120. The Department accepted this proposal, subject to a 50-customer cap on the service. The Department determined that, if more than 50 customers took the service, the rate may need to be increased.[128] The Department also recommended that Xcel perform a CCOSS of EUAS in its next natural gas rate case.[129]
121. Xcel and the Department agreed that the EUAS should be made a permanent service, with a participation cap of 50 customers and a rate of $75.00 per month. Xcel will file a separate study supporting the EUAS costs in its next natural gas rate case.
122. Limited Firm Service (LFS) allows an MVI or LVI customer to purchase up to fifteen days of firm service a year. An SVI customer may purchase up to 10 days of firm service a year.[130] Xcel did not propose any changes to the operation of the program; rather, the only change sought was to limit the allocation of gas costs to LFS to the cost of the propane acquired for customers taking this service. This would replace the current method of allocating gas costs to LFS at the higher of the replacement cost for propane or the weighted average cost of gas (WACOG) (including the pipeline demand rate).[131]
123. The Department disagreed with Xcel’s proposal to directly assign the propane costs acquired for LFS service, asserting that firm natural gas, rather than propane, is provided to LFS customers and, therefore, the cost of the propane should be part of the WACOG. Under the Department’s proposal, LFS customers would pay the weighted average commodity and demand costs of gas for gas supplies used under the LFS program.[132] In addition, the Department recommended that, because LFS customers were able to obtain service nearly equivalent to firm service, LFS customers should pay the equivalent firm rates on days they received LFS.[133]
124. Xcel opposed both changes. Xcel was concerned that charging LFS customers the WACOG would eliminate some of the hedging value of the service. LFS customers currently know the cost of the service if they use it and, if they are instead charged the WACOG, they will not know the actual cost of the service until the following month after taking the service, when they receive the bill. As a result, fewer customers would be expected to take the service reducing the contribution from this service.[134]
125. Xcel also disagreed that LFS is equivalent to firm service because interruptions have historically exceeded the number of available days of LFS. In addition, LFS customers already pay a premium for the service through the availability charge. If LFS customers also pay firm rates, fewer customers would subscribe to LFS, decreasing the available contribution from this service.[135]
126. Xcel proposed reducing the amount of contribution included in the test year by 50 percent if the Department’s proposals were adopted. In addition, if the proposal to charge LFS customers based on the WACOG were adopted, Xcel requested that the cost of propane be rolled back into the general system costs, and that the propane supply costs be included in the PGA and its true-up.[136]
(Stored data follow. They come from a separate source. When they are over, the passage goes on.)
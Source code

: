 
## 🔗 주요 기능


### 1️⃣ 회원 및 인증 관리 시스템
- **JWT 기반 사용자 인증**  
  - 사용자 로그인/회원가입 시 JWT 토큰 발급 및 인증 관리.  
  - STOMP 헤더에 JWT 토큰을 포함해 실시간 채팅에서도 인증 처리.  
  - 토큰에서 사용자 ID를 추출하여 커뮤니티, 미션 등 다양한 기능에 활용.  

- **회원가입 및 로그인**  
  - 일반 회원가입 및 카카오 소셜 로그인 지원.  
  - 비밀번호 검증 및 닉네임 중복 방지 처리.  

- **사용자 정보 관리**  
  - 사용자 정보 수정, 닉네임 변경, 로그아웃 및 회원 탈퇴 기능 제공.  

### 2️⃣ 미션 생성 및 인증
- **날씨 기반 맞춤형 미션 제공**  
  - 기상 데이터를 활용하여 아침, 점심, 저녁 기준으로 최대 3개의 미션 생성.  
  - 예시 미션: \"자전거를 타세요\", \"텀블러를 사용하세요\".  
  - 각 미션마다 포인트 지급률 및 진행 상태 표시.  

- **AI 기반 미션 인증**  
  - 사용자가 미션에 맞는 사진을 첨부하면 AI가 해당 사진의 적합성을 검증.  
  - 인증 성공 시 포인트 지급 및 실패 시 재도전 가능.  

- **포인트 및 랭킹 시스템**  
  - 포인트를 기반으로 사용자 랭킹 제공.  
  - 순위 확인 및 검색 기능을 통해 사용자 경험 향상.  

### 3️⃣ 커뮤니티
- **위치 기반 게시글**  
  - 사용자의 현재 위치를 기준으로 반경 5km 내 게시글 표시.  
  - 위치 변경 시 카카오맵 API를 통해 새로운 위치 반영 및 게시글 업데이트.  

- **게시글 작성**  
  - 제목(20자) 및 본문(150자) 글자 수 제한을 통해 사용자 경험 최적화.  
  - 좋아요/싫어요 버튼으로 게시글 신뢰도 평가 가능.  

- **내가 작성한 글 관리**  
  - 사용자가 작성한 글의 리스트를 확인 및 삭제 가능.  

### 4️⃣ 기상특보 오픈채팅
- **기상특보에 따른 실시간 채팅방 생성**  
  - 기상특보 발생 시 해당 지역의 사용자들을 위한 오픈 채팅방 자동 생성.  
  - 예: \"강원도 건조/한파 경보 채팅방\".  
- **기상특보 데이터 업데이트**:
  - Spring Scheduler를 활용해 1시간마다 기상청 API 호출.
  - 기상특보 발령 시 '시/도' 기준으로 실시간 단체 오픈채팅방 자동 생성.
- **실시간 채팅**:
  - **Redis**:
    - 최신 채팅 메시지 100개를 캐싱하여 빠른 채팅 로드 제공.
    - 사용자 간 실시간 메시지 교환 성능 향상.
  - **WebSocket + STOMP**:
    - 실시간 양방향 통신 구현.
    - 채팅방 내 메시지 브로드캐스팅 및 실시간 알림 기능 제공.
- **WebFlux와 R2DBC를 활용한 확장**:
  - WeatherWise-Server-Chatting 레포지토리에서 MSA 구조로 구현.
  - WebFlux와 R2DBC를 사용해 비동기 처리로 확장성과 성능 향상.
127. The Settlement provides that (a) LFS distribution rate design will not change; (b) LFS customers will continue to be allocated the higher of LFS average unit propane inventory costs or the monthly PGA WACOG (commodity and demand) for the volumes taken under the LFS rider during a month; (c) Xcel’s tariff should be modified to allow it the opportunity to recover the higher of the monthly WACOG or average unit propane inventory costs from LFS customers; (d) the projected contribution included in the test year should not be reduced; (e) Xcel and the Department will work out a new reporting of LFS costs (inclusive of LFS propane costs) to be used in Xcel’s PGA true-up reconciliation filing; and (f) Xcel and the Department will work together on a compliance tariff that Xcel will file to reflect this agreement.[137] Lastly, Xcel and the Department agreed to work together to develop a LFS rate design for inclusion in Xcel’s next natural gas rate case.
128. Xcel proposed elimination of Standby Service[138] and Telemetering Service,[139] because no customer currently takes Standby Service, and no customer has taken Telemetering Service since Xcel’s last gas rate case. The Department did not oppose these requests, and the Settlement provides that Standby Service and Telemetering Service should be eliminated.[140]
129. Xcel proposed eliminating this rate, which is a holdover from its acquisition of Western Gas Company. Only one customer takes service under this rate.[141]
130. The Department opposed eliminating this rate. If eliminated, the one customer taking service would pay an additional $13,000 under the alternative rate, which is approximately a 57 percent increase.[142]
131. Xcel accepted the Department’s recommendation.[143] The Settlement provides that the Small Volume Flexible Interruptible Service rate will not be eliminated.
132. Xcel proposed amending its tariff to refine the methodology for calculating winter construction charges. Specifically, Xcel proposed to charge $400 per frost burner and $3.00 for each foot of service pipe, and to eliminate the current 40-foot allowance. Where frost depth exceeds 18 inches, the cost would be determined on an individual basis. There is also a reservation of the right to charge for any unusual winter construction charges; all winter construction charges would be non-refundable and would be in addition to normal construction charges. The wording of the joint trenching tariff was amended to clarify that where there is joint trenching, Xcel will waive the lower of the gas or electric winter construction charges on the joint portion.[144]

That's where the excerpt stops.